The Letha E. Payton House in Lincoln Park

By Mary A. van Balgooy
Summer 2009

Virginia Cooper, daughter of Letha Payton, remembers her grandmother sitting in her rocking chair inside the house as Obie Moore drove the tractor with the house in tow down Frederick Avenue to Elizabeth Avenue.

Virginia Cooper, daughter of Letha Payton, remembers her grandmother sitting in her rocking chair inside the house as Obie Moore drove the tractor with the house in tow down Frederick Avenue to Elizabeth Avenue.

Historic preservation means different things to different people. In the end, however, it’s about saving something—a house, building, cemetery, ruin—because it’s important to the community. A house, for example, may be important to save because of its architectural style, its association with a prominent person or group, or its connection with an historic event. Sometimes the significance of a site is not always apparent, such as the house at 224 Elizabeth Avenue in Lincoln Park. When an adjacent church requested a permit in 2009 to demolish the house to make a parking lot, the Historic District Commission reviewed the request as required. The exterior of the house didn’t suggest it was historic. But in the public hearings, community members of Lincoln Park shared their memories and revealed that what is remarkable about this house is not its style or who lived there but how it got there.

The story begins with Harrison and Frances Ricks. In 1930, the Ricks started purchasing property in Lincoln Park. They built a theater for the community (African Americans were segregated at the town’s Milo Theatre) on the north side of Frederick Avenue and a small grocery store nearby. By 1949, the Ricks had accumulated several mortgages so they sold their properties to Oliver W. Madden. For a few years, the theater stood empty.

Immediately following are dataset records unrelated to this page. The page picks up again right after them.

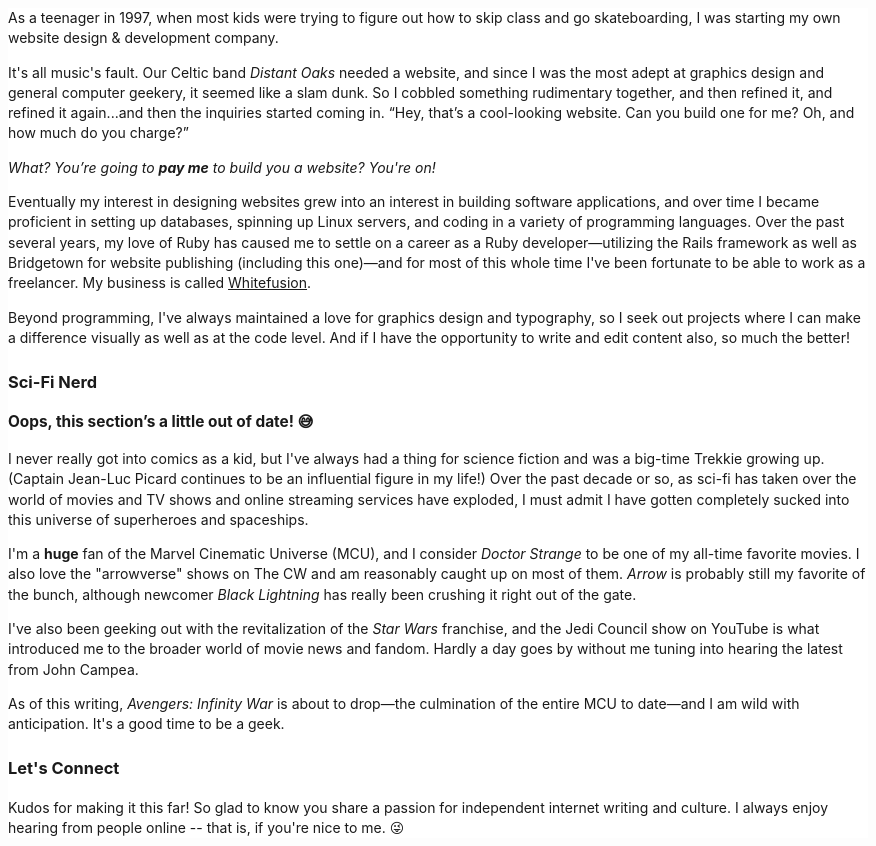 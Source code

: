 As a teenager in 1997, when most kids were trying to figure out how to skip class and go skateboarding, I was starting my own website design & development company.

It's all music's fault. Our Celtic band _Distant Oaks_ needed a website, and since I was the most adept at graphics design and general computer geekery, it seemed like a slam dunk. So I cobbled something rudimentary together, and then refined it, and refined it again...and then the inquiries started coming in. “Hey, that’s a cool-looking website. Can you build one for me? Oh, and how much do you charge?”

_What? You’re going to **pay me** to build you a website? You're on!_

Eventually my interest in designing websites grew into an interest in building software applications, and over time I became proficient in setting up databases, spinning up Linux servers, and coding in a variety of programming languages. Over the past several years, my love of Ruby has caused me to settle on a career as a Ruby developer—utilizing the Rails framework as well as Bridgetown for website publishing (including this one)—and for most of this whole time I've been fortunate to be able to work as a freelancer. My business is called [Whitefusion](https://www.whitefusion.studio).

Beyond programming, I've always maintained a love for graphics design and typography, so I seek out projects where I can make a difference visually as well as at the code level. And if I have the opportunity to write and edit content also, so much the better!

### Sci-Fi Nerd

<p style="font-size:110%">
  <sl-icon library="remixicon" name="system/alert-line" style="color:var(--secondary)"></sl-icon>
  <strong>Oops, this section’s a little out of date! 😅</strong>
</p>

I never really got into comics as a kid, but I've always had a thing for science fiction and was a big-time Trekkie growing up. (Captain Jean-Luc Picard continues to be an influential figure in my life!) Over the past decade or so, as sci-fi has taken over the world of movies and TV shows and online streaming services have exploded, I must admit I have gotten completely sucked into this universe of superheroes and spaceships.

I'm a **huge** fan of the Marvel Cinematic Universe (MCU), and I consider _Doctor Strange_ to be one of my all-time favorite movies. I also love the "arrowverse" shows on The CW and am reasonably caught up on most of them. _Arrow_ is probably still my favorite of the bunch, although newcomer _Black Lightning_ has really been crushing it right out of the gate.

I've also been geeking out with the revitalization of the _Star Wars_ franchise, and the Jedi Council show on YouTube is what introduced me to the broader world of movie news and fandom. Hardly a day goes by without me tuning into hearing the latest from John Campea.

As of this writing, _Avengers: Infinity War_ is about to drop—the culmination of the entire MCU to date—and I am wild with anticipation. It's a good time to be a geek.

### Let's Connect

Kudos for making it this far! So glad to know you share a passion for independent internet writing and culture. I always enjoy hearing from people online -- that is, if you're nice to me. 😜
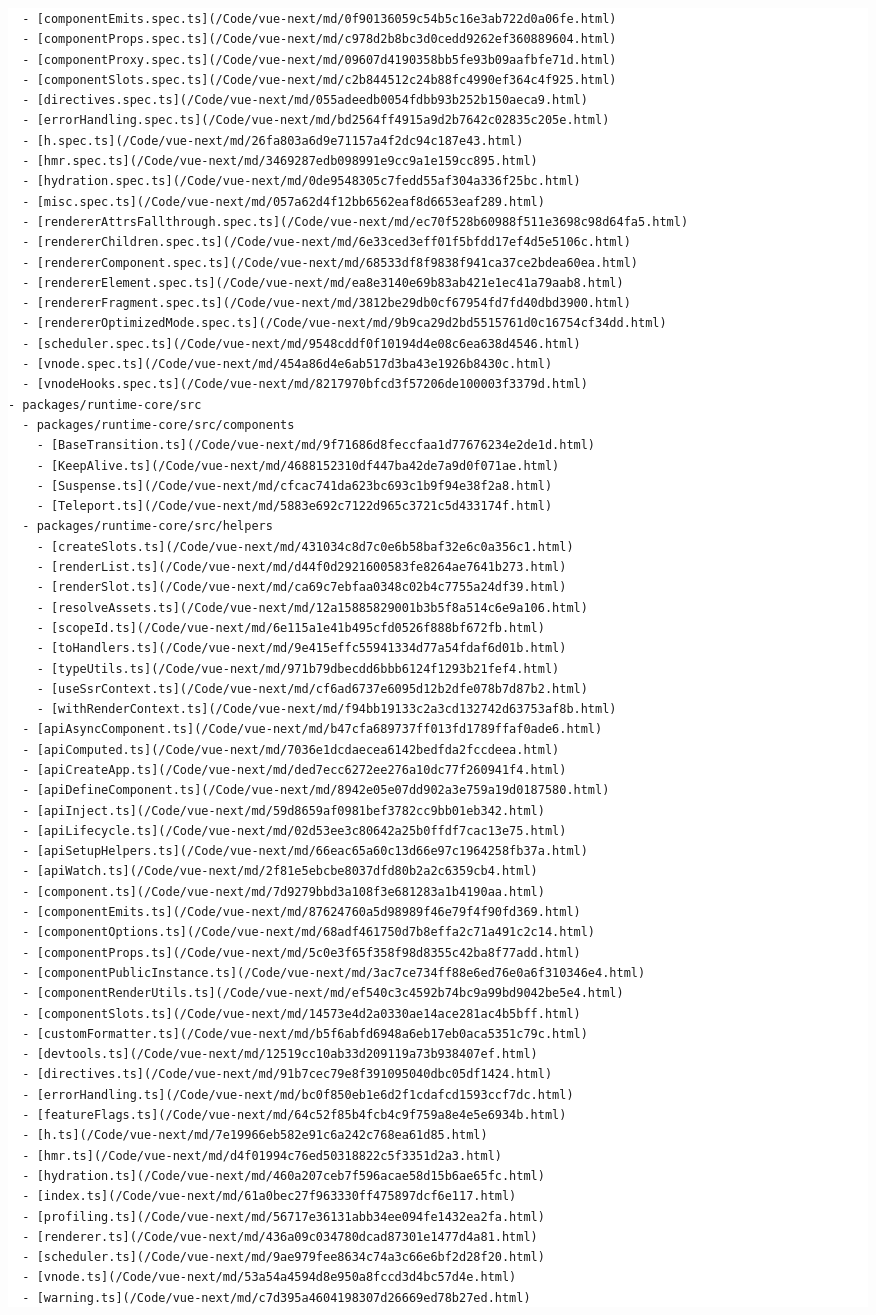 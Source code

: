       - [componentEmits.spec.ts](/Code/vue-next/md/0f90136059c54b5c16e3ab722d0a06fe.html)
      - [componentProps.spec.ts](/Code/vue-next/md/c978d2b8bc3d0cedd9262ef360889604.html)
      - [componentProxy.spec.ts](/Code/vue-next/md/09607d4190358bb5fe93b09aafbfe71d.html)
      - [componentSlots.spec.ts](/Code/vue-next/md/c2b844512c24b88fc4990ef364c4f925.html)
      - [directives.spec.ts](/Code/vue-next/md/055adeedb0054fdbb93b252b150aeca9.html)
      - [errorHandling.spec.ts](/Code/vue-next/md/bd2564ff4915a9d2b7642c02835c205e.html)
      - [h.spec.ts](/Code/vue-next/md/26fa803a6d9e71157a4f2dc94c187e43.html)
      - [hmr.spec.ts](/Code/vue-next/md/3469287edb098991e9cc9a1e159cc895.html)
      - [hydration.spec.ts](/Code/vue-next/md/0de9548305c7fedd55af304a336f25bc.html)
      - [misc.spec.ts](/Code/vue-next/md/057a62d4f12bb6562eaf8d6653eaf289.html)
      - [rendererAttrsFallthrough.spec.ts](/Code/vue-next/md/ec70f528b60988f511e3698c98d64fa5.html)
      - [rendererChildren.spec.ts](/Code/vue-next/md/6e33ced3eff01f5bfdd17ef4d5e5106c.html)
      - [rendererComponent.spec.ts](/Code/vue-next/md/68533df8f9838f941ca37ce2bdea60ea.html)
      - [rendererElement.spec.ts](/Code/vue-next/md/ea8e3140e69b83ab421e1ec41a79aab8.html)
      - [rendererFragment.spec.ts](/Code/vue-next/md/3812be29db0cf67954fd7fd40dbd3900.html)
      - [rendererOptimizedMode.spec.ts](/Code/vue-next/md/9b9ca29d2bd5515761d0c16754cf34dd.html)
      - [scheduler.spec.ts](/Code/vue-next/md/9548cddf0f10194d4e08c6ea638d4546.html)
      - [vnode.spec.ts](/Code/vue-next/md/454a86d4e6ab517d3ba43e1926b8430c.html)
      - [vnodeHooks.spec.ts](/Code/vue-next/md/8217970bfcd3f57206de100003f3379d.html)
    - packages/runtime-core/src
      - packages/runtime-core/src/components
        - [BaseTransition.ts](/Code/vue-next/md/9f71686d8feccfaa1d77676234e2de1d.html)
        - [KeepAlive.ts](/Code/vue-next/md/4688152310df447ba42de7a9d0f071ae.html)
        - [Suspense.ts](/Code/vue-next/md/cfcac741da623bc693c1b9f94e38f2a8.html)
        - [Teleport.ts](/Code/vue-next/md/5883e692c7122d965c3721c5d433174f.html)
      - packages/runtime-core/src/helpers
        - [createSlots.ts](/Code/vue-next/md/431034c8d7c0e6b58baf32e6c0a356c1.html)
        - [renderList.ts](/Code/vue-next/md/d44f0d2921600583fe8264ae7641b273.html)
        - [renderSlot.ts](/Code/vue-next/md/ca69c7ebfaa0348c02b4c7755a24df39.html)
        - [resolveAssets.ts](/Code/vue-next/md/12a15885829001b3b5f8a514c6e9a106.html)
        - [scopeId.ts](/Code/vue-next/md/6e115a1e41b495cfd0526f888bf672fb.html)
        - [toHandlers.ts](/Code/vue-next/md/9e415effc55941334d77a54fdaf6d01b.html)
        - [typeUtils.ts](/Code/vue-next/md/971b79dbecdd6bbb6124f1293b21fef4.html)
        - [useSsrContext.ts](/Code/vue-next/md/cf6ad6737e6095d12b2dfe078b7d87b2.html)
        - [withRenderContext.ts](/Code/vue-next/md/f94bb19133c2a3cd132742d63753af8b.html)
      - [apiAsyncComponent.ts](/Code/vue-next/md/b47cfa689737ff013fd1789ffaf0ade6.html)
      - [apiComputed.ts](/Code/vue-next/md/7036e1dcdaecea6142bedfda2fccdeea.html)
      - [apiCreateApp.ts](/Code/vue-next/md/ded7ecc6272ee276a10dc77f260941f4.html)
      - [apiDefineComponent.ts](/Code/vue-next/md/8942e05e07dd902a3e759a19d0187580.html)
      - [apiInject.ts](/Code/vue-next/md/59d8659af0981bef3782cc9bb01eb342.html)
      - [apiLifecycle.ts](/Code/vue-next/md/02d53ee3c80642a25b0ffdf7cac13e75.html)
      - [apiSetupHelpers.ts](/Code/vue-next/md/66eac65a60c13d66e97c1964258fb37a.html)
      - [apiWatch.ts](/Code/vue-next/md/2f81e5ebcbe8037dfd80b2a2c6359cb4.html)
      - [component.ts](/Code/vue-next/md/7d9279bbd3a108f3e681283a1b4190aa.html)
      - [componentEmits.ts](/Code/vue-next/md/87624760a5d98989f46e79f4f90fd369.html)
      - [componentOptions.ts](/Code/vue-next/md/68adf461750d7b8effa2c71a491c2c14.html)
      - [componentProps.ts](/Code/vue-next/md/5c0e3f65f358f98d8355c42ba8f77add.html)
      - [componentPublicInstance.ts](/Code/vue-next/md/3ac7ce734ff88e6ed76e0a6f310346e4.html)
      - [componentRenderUtils.ts](/Code/vue-next/md/ef540c3c4592b74bc9a99bd9042be5e4.html)
      - [componentSlots.ts](/Code/vue-next/md/14573e4d2a0330ae14ace281ac4b5bff.html)
      - [customFormatter.ts](/Code/vue-next/md/b5f6abfd6948a6eb17eb0aca5351c79c.html)
      - [devtools.ts](/Code/vue-next/md/12519cc10ab33d209119a73b938407ef.html)
      - [directives.ts](/Code/vue-next/md/91b7cec79e8f391095040dbc05df1424.html)
      - [errorHandling.ts](/Code/vue-next/md/bc0f850eb1e6d2f1cdafcd1593ccf7dc.html)
      - [featureFlags.ts](/Code/vue-next/md/64c52f85b4fcb4c9f759a8e4e5e6934b.html)
      - [h.ts](/Code/vue-next/md/7e19966eb582e91c6a242c768ea61d85.html)
      - [hmr.ts](/Code/vue-next/md/d4f01994c76ed50318822c5f3351d2a3.html)
      - [hydration.ts](/Code/vue-next/md/460a207ceb7f596acae58d15b6ae65fc.html)
      - [index.ts](/Code/vue-next/md/61a0bec27f963330ff475897dcf6e117.html)
      - [profiling.ts](/Code/vue-next/md/56717e36131abb34ee094fe1432ea2fa.html)
      - [renderer.ts](/Code/vue-next/md/436a09c034780dcad87301e1477d4a81.html)
      - [scheduler.ts](/Code/vue-next/md/9ae979fee8634c74a3c66e6bf2d28f20.html)
      - [vnode.ts](/Code/vue-next/md/53a54a4594d8e950a8fccd3d4bc57d4e.html)
      - [warning.ts](/Code/vue-next/md/c7d395a4604198307d26669ed78b27ed.html)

Letha E. Payton, a mother of thirteen children, had emigrated from Greenville, North Carolina to the Rockville area in search of work. When she found a job, she sent for her mother and eight of her children to live with her. When living arrangements with another family did not work out, Payton and her family moved into the abandoned movie theater. It is not clear who let her live there but the theater served as the family’s home for approximately two years. The family used the lobby area as a kitchen and the two projector rooms as their bedrooms.

In 1952, Madden sold the properties, including the theater, to Lenmor Corporation, who planned to remodel the building into apartments. The Payton family would have to move. To ease their burden, Morris Stern, a director of the company and owner of Stern Furniture, offered the grocery store as a house for the family on the condition they move it to a new location.

With financial assistance from her brothers and Mount Calvary Baptist Church members, Payton was able to purchase a lot for the house. Community leaders Jim Davis, John Jones, and Nelson Cooper led the effort to lay a foundation, move the house, and build an addition on the front.

Payton lived in the house with her family until 1959 when she sold her property to Robert Snowden and moved to Baltimore.

Other community leaders, such as Irene Snowden and Rupert Curry lived in the house at one time but the story of how the Lincoln Park community transformed this house into a home for the Payton family makes it especially significant and historic.

In 2009, the Letha E. Payton House became a historic district—a fine ending for this modest style house.